Stored data
◆ ◆ ◆ ◆
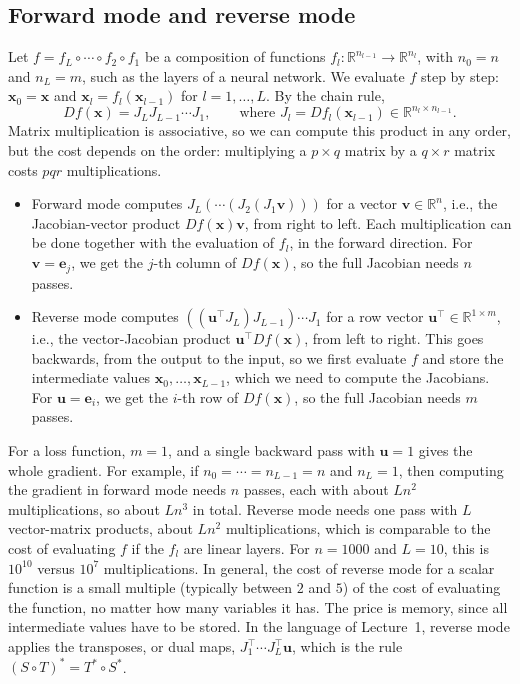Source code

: \documentclass[11pt]{article}
\theoremstyle{definition}
\theoremstyle{plain}
\theoremstyle{remark}
\begin{document}
\subsection{Forward mode and reverse mode}

Let $f = f_L \circ \cdots \circ f_2 \circ f_1$ be a composition of functions $f_l: \mathbb{R}^{n_{l-1}} \to \mathbb{R}^{n_l}$, with $n_0 = n$ and $n_L = m$, such as the layers of a neural network. We evaluate $f$ step by step: $\mathbf{x}_0 = \mathbf{x}$ and $\mathbf{x}_l = f_l(\mathbf{x}_{l-1})$ for $l = 1, \ldots, L$. By the chain rule,
\[Df(\mathbf{x}) = J_L J_{L-1} \cdots J_1, \qquad \text{where } J_l = Df_l(\mathbf{x}_{l-1}) \in \mathbb{R}^{n_l \times n_{l-1}}.\]
Matrix multiplication is associative, so we can compute this product in any order, but the cost depends on the order: multiplying a $p \times q$ matrix by a $q \times r$ matrix costs $pqr$ multiplications.
\begin{itemize}
    \item Forward mode computes $J_L(\cdots(J_2(J_1\mathbf{v})))$ for a vector $\mathbf{v} \in \mathbb{R}^n$, i.e., the Jacobian-vector product $Df(\mathbf{x})\mathbf{v}$, from right to left. Each multiplication can be done together with the evaluation of $f_l$, in the forward direction. For $\mathbf{v} = \mathbf{e}_j$, we get the $j$-th column of $Df(\mathbf{x})$, so the full Jacobian needs $n$ passes.
    \item Reverse mode computes $((\mathbf{u}^\top J_L) J_{L-1}) \cdots J_1$ for a row vector $\mathbf{u}^\top \in \mathbb{R}^{1 \times m}$, i.e., the vector-Jacobian product $\mathbf{u}^\top Df(\mathbf{x})$, from left to right. This goes backwards, from the output to the input, so we first evaluate $f$ and store the intermediate values $\mathbf{x}_0, \ldots, \mathbf{x}_{L-1}$, which we need to compute the Jacobians. For $\mathbf{u} = \mathbf{e}_i$, we get the $i$-th row of $Df(\mathbf{x})$, so the full Jacobian needs $m$ passes.
\end{itemize}
For a loss function, $m = 1$, and a single backward pass with $\mathbf{u} = 1$ gives the whole gradient. For example, if $n_0 = \cdots = n_{L-1} = n$ and $n_L = 1$, then computing the gradient in forward mode needs $n$ passes, each with about $Ln^2$ multiplications, so about $Ln^3$ in total. Reverse mode needs one pass with $L$ vector-matrix products, about $Ln^2$ multiplications, which is comparable to the cost of evaluating $f$ if the $f_l$ are linear layers. For $n = 1000$ and $L = 10$, this is $10^{10}$ versus $10^7$ multiplications. In general, the cost of reverse mode for a scalar function is a small multiple (typically between $2$ and $5$) of the cost of evaluating the function, no matter how many variables it has. The price is memory, since all intermediate values have to be stored. In the language of Lecture~1, reverse mode applies the transposes, or dual maps, $J_1^\top \cdots J_L^\top \mathbf{u}$, which is the rule $(S \circ T)^* = T^* \circ S^*$.
\end{document}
◆ ◆ ◆ ◆
* **What is expected**: Since only the total is wanted, work out how many lines of the data above contain "theoremstyle" and state it alone.

* **Finished exercise**: 3